Oakland fights fire with 4G routers
SACRAMENTO, Calif. — Oakland, California, is building out a mobile infrastructure that officials say will allow firefighters to more easily navigate the city and support emergency service efforts.
Last month, the Oakland fire department installed 4G routers in its fleet of firetrucks. Ahsan Baig, manager of Oakland’s information systems, who has led legacy system upgrades in some of the city’s other public safety agencies, told StateScoop that the project was an effort to make emergency response more efficient.
“We’ve been trying to get them to move forward with the technology and one of the things we’ve been looking for is getting more and more information into the hands of the first responders,” Ahsan Baig, manager of Oakland’s information systems said.

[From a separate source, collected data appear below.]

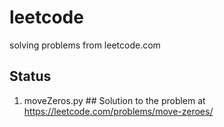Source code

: # leetcode
solving problems from leetcode.com


Status
-----------------------------------------
1.  moveZeros.py ## Solution to the problem at https://leetcode.com/problems/move-zeroes/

As recently as five years ago, each fire truck was equipped with a book of maps, complete with updates written on sticky notes and handwritten directions, to help firefighters navigate the city, Baig said. The new mobile infrastructure, based on Verizon’s network, allows firefighters to either plug their devices into the router, or use it wirelessly to access or send information from a moving firetruck.
The routers also accommodate a number of users and devices on each truck — something that the department’s first generation of routers struggled with.
Having real-time information will allow firefighters to estimate the resources they will need at each scene. This will reduce response time, especially in large, higher risk areas, such as the Port of Oakland or the Bay Area Rapid Transit system, officials said.
“It enables us to create and work on forms in the field,” Daren White the deputy chief of Oakland Fire Department’s Field Operations Bureau told StateScoop. “It also assists in providing us the opportunity to use those mobile data terminals to provide or obtain video feeds of certain situations that are emergent and could very well make a difference in what resources we need to order.”
The 4G LTE routers, similar to household routers, are also primed for FirstNet, a federal effort to provide a dedicated national spectrum that supports digital communications between first responders. Oakland has worked with several other municipalities throughout the country to help secure a broadband spectrum for FirstNet.
Baig said the new terminals lay the groundwork for future digital upgrades, that could be conducted through the mobile technology.
“We are in the process of upgrading our computer-aided dispatch system, our mobile system, our automatic locater system of both police and fire. But before we do that, we made sure we had the mobile infrastructure in place,” Baig said.